Health

Eight layers. Two classes of failure. One discipline: push and pull.

Multi-agent systems fail in two completely different ways. The rules drift from their schema and an agent acts on a bad instruction. Or the system runs but stops actually doing anything, and nobody notices for days.

Both kinds of failure are silent. Both compound. Both kill trust in the system if they are caught after the fact instead of at the source. Persek OS runs eight layers of checks across two classes (change-time gates and runtime observability) to catch each kind where it actually starts.

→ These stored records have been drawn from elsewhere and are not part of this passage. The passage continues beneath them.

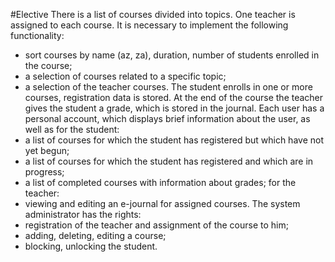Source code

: #Elective
There is a list of courses divided into topics. One teacher is assigned to each course. It is necessary to implement the following functionality:
- sort courses by name (az, za), duration, number of students enrolled in the course;
- a selection of courses related to a specific topic;
- a selection of the teacher courses.
The student enrolls in one or more courses, registration data is stored. At the end of the course the teacher gives the student a grade, which is stored in the journal.
Each user has a personal account, which displays brief information about the user, as well as for the student:
- a list of courses for which the student has registered but which have not yet begun;
- a list of courses for which the student has registered and which are in progress;
- a list of completed courses with information about grades;
  for the teacher:
- viewing and editing an e-journal for assigned courses.
  The system administrator has the rights:
- registration of the teacher and assignment of the course to him;
- adding, deleting, editing a course;
- blocking, unlocking the student.

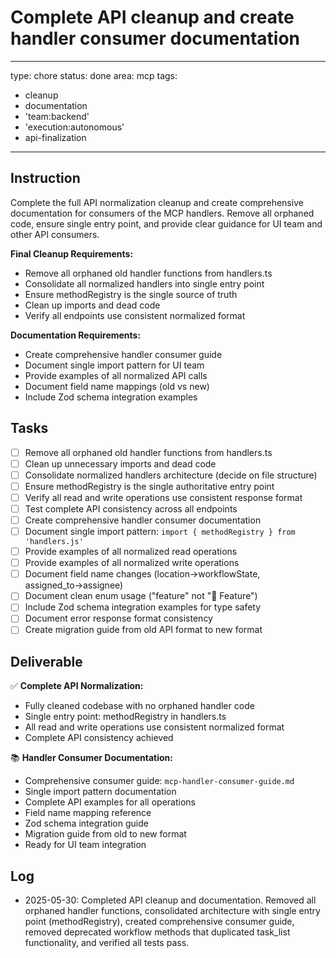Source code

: # Complete API cleanup and create handler consumer documentation

---
type: chore
status: done
area: mcp
tags:
  - cleanup
  - documentation
  - 'team:backend'
  - 'execution:autonomous'
  - api-finalization
---


## Instruction
Complete the full API normalization cleanup and create comprehensive documentation for consumers of the MCP handlers. Remove all orphaned code, ensure single entry point, and provide clear guidance for UI team and other API consumers.

**Final Cleanup Requirements:**
- Remove all orphaned old handler functions from handlers.ts
- Consolidate all normalized handlers into single entry point
- Ensure methodRegistry is the single source of truth
- Clean up imports and dead code
- Verify all endpoints use consistent normalized format

**Documentation Requirements:**
- Create comprehensive handler consumer guide
- Document single import pattern for UI team
- Provide examples of all normalized API calls
- Document field name mappings (old vs new)
- Include Zod schema integration examples

## Tasks
- [ ] Remove all orphaned old handler functions from handlers.ts
- [ ] Clean up unnecessary imports and dead code
- [ ] Consolidate normalized handlers architecture (decide on file structure)
- [ ] Ensure methodRegistry is the single authoritative entry point
- [ ] Verify all read and write operations use consistent response format
- [ ] Test complete API consistency across all endpoints
- [ ] Create comprehensive handler consumer documentation
- [ ] Document single import pattern: `import { methodRegistry } from 'handlers.js'`
- [ ] Provide examples of all normalized read operations
- [ ] Provide examples of all normalized write operations
- [ ] Document field name changes (location→workflowState, assigned_to→assignee)
- [ ] Document clean enum usage ("feature" not "🌟 Feature")
- [ ] Include Zod schema integration examples for type safety
- [ ] Document error response format consistency
- [ ] Create migration guide from old API format to new format

## Deliverable
✅ **Complete API Normalization:**
- Fully cleaned codebase with no orphaned handler code
- Single entry point: methodRegistry in handlers.ts
- All read and write operations use consistent normalized format
- Complete API consistency achieved

📚 **Handler Consumer Documentation:**
- Comprehensive consumer guide: `mcp-handler-consumer-guide.md`
- Single import pattern documentation
- Complete API examples for all operations
- Field name mapping reference
- Zod schema integration guide
- Migration guide from old to new format
- Ready for UI team integration

## Log
- 2025-05-30: Completed API cleanup and documentation. Removed all orphaned handler functions, consolidated architecture with single entry point (methodRegistry), created comprehensive consumer guide, removed deprecated workflow methods that duplicated task_list functionality, and verified all tests pass.
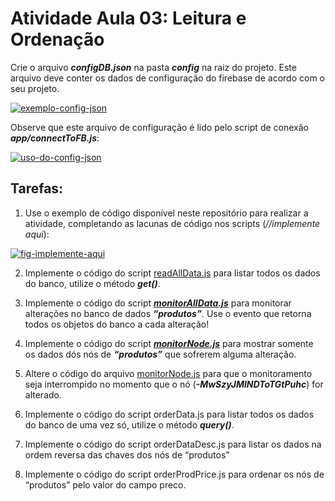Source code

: 
# Atividade Aula 03: Leitura e Ordenação

Crie o arquivo **_configDB.json_** na pasta ***config*** na raiz do projeto. Este arquivo deve conter os dados de configuração do firebase de acordo com o seu projeto.

[![exemplo-config-json](https://i.ibb.co/FDJqByk/image.png)](https://ibb.co/tJcPbvw)

Observe que este arquivo de configuração é lido pelo script de conexão ***app/connectToFB.js***:

[![uso-do-config-json](https://i.ibb.co/37f0Pkh/image.png)](https://github.com/g1ll/exemplo_atividade_aula03/blob/main/app/connetToFB.js)


## Tarefas:


1. Use o exemplo de código disponível neste repositório para realizar a atividade, completando as lacunas de código nos scripts (*//implemente aqui*):

[![fig-implemente-aqui](https://i.ibb.co/QPt45nf/image.png)](https://github.com/g1ll/exemplo_atividade_aula03/blob/main/app/readAllData.js)


2. Implemente o código do script [readAllData.js](https://github.com/g1ll/exemplo_atividade_aula03/blob/main/app/readAllData.js) para listar todos os dados do banco, utilize o método ***get()***.

3. Implemente o código do script ***[monitorAllData.js](https://github.com/g1ll/exemplo_atividade_aula03/blob/main/app/monitorAllData.js)*** para monitorar alterações no banco de dados ***“produtos”***. Use o evento que retorna todos os objetos do banco a cada alteração!

4.  Implemente o código do script ***[monitorNode.js](https://github.com/g1ll/exemplo_atividade_aula03/blob/main/app/monitorNode.js)*** para mostrar somente os dados dós nós de ***“produtos”*** que sofrerem alguma alteração.

5. Altere o código do arquivo <a href="https://github.com/g1ll/exemplo_atividade_aula03/blob/main/app/monitorNode.js" target=_blank>monitorNode.js</a> para que o monitoramento seja interrompido no momento que o nó  (***-MwSzyJMlNDToTGtPuhc***) for alterado.
 
6. Implemente o código do script orderData.js para listar todos os dados do banco de uma vez só, utilize o método ***query()***.

7. Implemente o código do script orderDataDesc.js para listar os dados na ordem reversa das chaves dos nós de “produtos”

8. Implemente o código do script orderProdPrice.js para ordenar os nós de “produtos” pelo valor do campo preco.





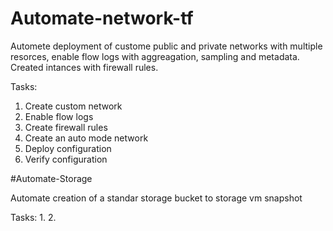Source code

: # Automate-network-tf

Automete deployment of custome public and private networks with multiple resorces, enable flow logs with aggreagation, sampling and metadata. Created intances with firewall rules. 

Tasks:
  1. Create custom network
  2. Enable flow logs 
  3. Create firewall rules
  4. Create an auto mode network
  5. Deploy configuration
  6. Verify configuration 
  
 #Automate-Storage
 
 Automate creation of a standar storage bucket to storage vm snapshot
 
 Tasks:
   1. 
   2.
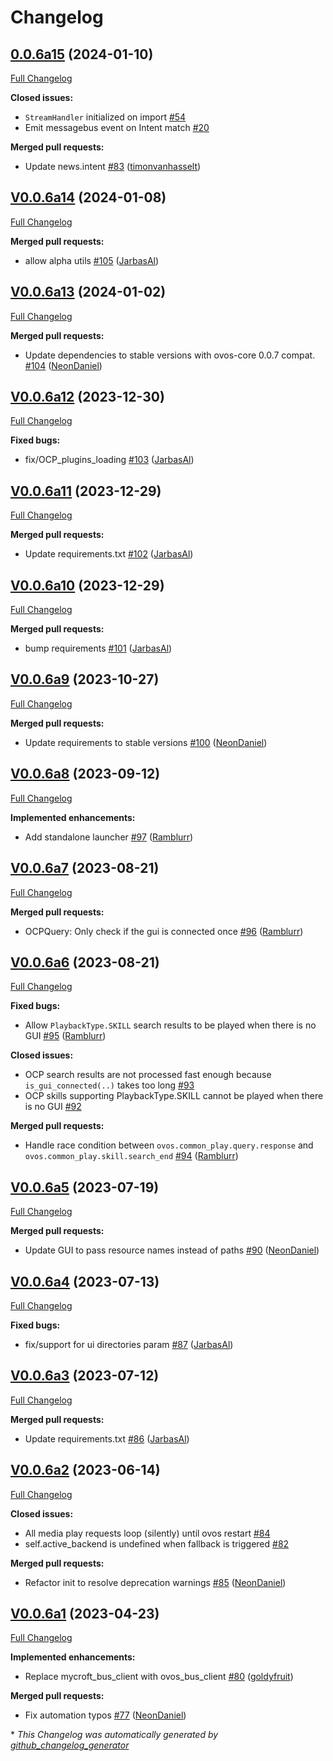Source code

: # Changelog

## [0.0.6a15](https://github.com/OpenVoiceOS/ovos-ocp-audio-plugin/tree/0.0.6a15) (2024-01-10)

[Full Changelog](https://github.com/OpenVoiceOS/ovos-ocp-audio-plugin/compare/V0.0.6a14...0.0.6a15)

**Closed issues:**

- `StreamHandler` initialized on import [\#54](https://github.com/OpenVoiceOS/ovos-ocp-audio-plugin/issues/54)
- Emit messagebus event on Intent match [\#20](https://github.com/OpenVoiceOS/ovos-ocp-audio-plugin/issues/20)

**Merged pull requests:**

- Update news.intent [\#83](https://github.com/OpenVoiceOS/ovos-ocp-audio-plugin/pull/83) ([timonvanhasselt](https://github.com/timonvanhasselt))

## [V0.0.6a14](https://github.com/OpenVoiceOS/ovos-ocp-audio-plugin/tree/V0.0.6a14) (2024-01-08)

[Full Changelog](https://github.com/OpenVoiceOS/ovos-ocp-audio-plugin/compare/V0.0.6a13...V0.0.6a14)

**Merged pull requests:**

- allow alpha utils [\#105](https://github.com/OpenVoiceOS/ovos-ocp-audio-plugin/pull/105) ([JarbasAl](https://github.com/JarbasAl))

## [V0.0.6a13](https://github.com/OpenVoiceOS/ovos-ocp-audio-plugin/tree/V0.0.6a13) (2024-01-02)

[Full Changelog](https://github.com/OpenVoiceOS/ovos-ocp-audio-plugin/compare/V0.0.6a12...V0.0.6a13)

**Merged pull requests:**

- Update dependencies to stable versions with ovos-core 0.0.7 compat. [\#104](https://github.com/OpenVoiceOS/ovos-ocp-audio-plugin/pull/104) ([NeonDaniel](https://github.com/NeonDaniel))

## [V0.0.6a12](https://github.com/OpenVoiceOS/ovos-ocp-audio-plugin/tree/V0.0.6a12) (2023-12-30)

[Full Changelog](https://github.com/OpenVoiceOS/ovos-ocp-audio-plugin/compare/V0.0.6a11...V0.0.6a12)

**Fixed bugs:**

- fix/OCP\_plugins\_loading [\#103](https://github.com/OpenVoiceOS/ovos-ocp-audio-plugin/pull/103) ([JarbasAl](https://github.com/JarbasAl))

## [V0.0.6a11](https://github.com/OpenVoiceOS/ovos-ocp-audio-plugin/tree/V0.0.6a11) (2023-12-29)

[Full Changelog](https://github.com/OpenVoiceOS/ovos-ocp-audio-plugin/compare/V0.0.6a10...V0.0.6a11)

**Merged pull requests:**

- Update requirements.txt [\#102](https://github.com/OpenVoiceOS/ovos-ocp-audio-plugin/pull/102) ([JarbasAl](https://github.com/JarbasAl))

## [V0.0.6a10](https://github.com/OpenVoiceOS/ovos-ocp-audio-plugin/tree/V0.0.6a10) (2023-12-29)

[Full Changelog](https://github.com/OpenVoiceOS/ovos-ocp-audio-plugin/compare/V0.0.6a9...V0.0.6a10)

**Merged pull requests:**

- bump requirements [\#101](https://github.com/OpenVoiceOS/ovos-ocp-audio-plugin/pull/101) ([JarbasAl](https://github.com/JarbasAl))

## [V0.0.6a9](https://github.com/OpenVoiceOS/ovos-ocp-audio-plugin/tree/V0.0.6a9) (2023-10-27)

[Full Changelog](https://github.com/OpenVoiceOS/ovos-ocp-audio-plugin/compare/V0.0.6a8...V0.0.6a9)

**Merged pull requests:**

- Update requirements to stable versions [\#100](https://github.com/OpenVoiceOS/ovos-ocp-audio-plugin/pull/100) ([NeonDaniel](https://github.com/NeonDaniel))

## [V0.0.6a8](https://github.com/OpenVoiceOS/ovos-ocp-audio-plugin/tree/V0.0.6a8) (2023-09-12)

[Full Changelog](https://github.com/OpenVoiceOS/ovos-ocp-audio-plugin/compare/V0.0.6a7...V0.0.6a8)

**Implemented enhancements:**

- Add standalone launcher [\#97](https://github.com/OpenVoiceOS/ovos-ocp-audio-plugin/pull/97) ([Ramblurr](https://github.com/Ramblurr))

## [V0.0.6a7](https://github.com/OpenVoiceOS/ovos-ocp-audio-plugin/tree/V0.0.6a7) (2023-08-21)

[Full Changelog](https://github.com/OpenVoiceOS/ovos-ocp-audio-plugin/compare/V0.0.6a6...V0.0.6a7)

**Merged pull requests:**

- OCPQuery: Only check if the gui is connected once [\#96](https://github.com/OpenVoiceOS/ovos-ocp-audio-plugin/pull/96) ([Ramblurr](https://github.com/Ramblurr))

## [V0.0.6a6](https://github.com/OpenVoiceOS/ovos-ocp-audio-plugin/tree/V0.0.6a6) (2023-08-21)

[Full Changelog](https://github.com/OpenVoiceOS/ovos-ocp-audio-plugin/compare/V0.0.6a5...V0.0.6a6)

**Fixed bugs:**

- Allow `PlaybackType.SKILL` search results to be played when there is no GUI [\#95](https://github.com/OpenVoiceOS/ovos-ocp-audio-plugin/pull/95) ([Ramblurr](https://github.com/Ramblurr))

**Closed issues:**

- OCP search results are not processed fast enough because `is_gui_connected(..)` takes too long [\#93](https://github.com/OpenVoiceOS/ovos-ocp-audio-plugin/issues/93)
- OCP skills supporting PlaybackType.SKILL cannot be played when there is no GUI [\#92](https://github.com/OpenVoiceOS/ovos-ocp-audio-plugin/issues/92)

**Merged pull requests:**

- Handle race condition between `ovos.common_play.query.response` and `ovos.common_play.skill.search_end` [\#94](https://github.com/OpenVoiceOS/ovos-ocp-audio-plugin/pull/94) ([Ramblurr](https://github.com/Ramblurr))

## [V0.0.6a5](https://github.com/OpenVoiceOS/ovos-ocp-audio-plugin/tree/V0.0.6a5) (2023-07-19)

[Full Changelog](https://github.com/OpenVoiceOS/ovos-ocp-audio-plugin/compare/V0.0.6a4...V0.0.6a5)

**Merged pull requests:**

- Update GUI to pass resource names instead of paths [\#90](https://github.com/OpenVoiceOS/ovos-ocp-audio-plugin/pull/90) ([NeonDaniel](https://github.com/NeonDaniel))

## [V0.0.6a4](https://github.com/OpenVoiceOS/ovos-ocp-audio-plugin/tree/V0.0.6a4) (2023-07-13)

[Full Changelog](https://github.com/OpenVoiceOS/ovos-ocp-audio-plugin/compare/V0.0.6a3...V0.0.6a4)

**Fixed bugs:**

- fix/support for ui directories param [\#87](https://github.com/OpenVoiceOS/ovos-ocp-audio-plugin/pull/87) ([JarbasAl](https://github.com/JarbasAl))

## [V0.0.6a3](https://github.com/OpenVoiceOS/ovos-ocp-audio-plugin/tree/V0.0.6a3) (2023-07-12)

[Full Changelog](https://github.com/OpenVoiceOS/ovos-ocp-audio-plugin/compare/V0.0.6a2...V0.0.6a3)

**Merged pull requests:**

- Update requirements.txt [\#86](https://github.com/OpenVoiceOS/ovos-ocp-audio-plugin/pull/86) ([JarbasAl](https://github.com/JarbasAl))

## [V0.0.6a2](https://github.com/OpenVoiceOS/ovos-ocp-audio-plugin/tree/V0.0.6a2) (2023-06-14)

[Full Changelog](https://github.com/OpenVoiceOS/ovos-ocp-audio-plugin/compare/V0.0.6a1...V0.0.6a2)

**Closed issues:**

- All media play requests loop \(silently\) until ovos restart [\#84](https://github.com/OpenVoiceOS/ovos-ocp-audio-plugin/issues/84)
- self.active\_backend is undefined when fallback is triggered [\#82](https://github.com/OpenVoiceOS/ovos-ocp-audio-plugin/issues/82)

**Merged pull requests:**

- Refactor init to resolve deprecation warnings [\#85](https://github.com/OpenVoiceOS/ovos-ocp-audio-plugin/pull/85) ([NeonDaniel](https://github.com/NeonDaniel))

## [V0.0.6a1](https://github.com/OpenVoiceOS/ovos-ocp-audio-plugin/tree/V0.0.6a1) (2023-04-23)

[Full Changelog](https://github.com/OpenVoiceOS/ovos-ocp-audio-plugin/compare/V0.0.5...V0.0.6a1)

**Implemented enhancements:**

- Replace mycroft\_bus\_client with ovos\_bus\_client [\#80](https://github.com/OpenVoiceOS/ovos-ocp-audio-plugin/pull/80) ([goldyfruit](https://github.com/goldyfruit))

**Merged pull requests:**

- Fix automation typos [\#77](https://github.com/OpenVoiceOS/ovos-ocp-audio-plugin/pull/77) ([NeonDaniel](https://github.com/NeonDaniel))



\* *This Changelog was automatically generated by [github_changelog_generator](https://github.com/github-changelog-generator/github-changelog-generator)*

← Back to Persek OS Next subsystem · Knowledge →

x:860 y:0 Two failures / 02

What we're catching

Two families of failure.

Static rot and operational silence. Different shapes, different timescales, different fixes.

Static rot

The markdown that defines an agent's behavior drifts from its schema. A field gets renamed but a few rule files don't get updated. The agent loads the stale file, runs on a bad instruction, and produces a wrong decision mid-session. Caught at change-time, before the bad rule lands.

Operational silence

The system runs every night but stops actually producing output. Process liveness reports "ran," but the file it should have written isn't there. Or it's there but it hasn't changed in three days. Process tells you it's alive; output tells you it's working. Both have to be checked.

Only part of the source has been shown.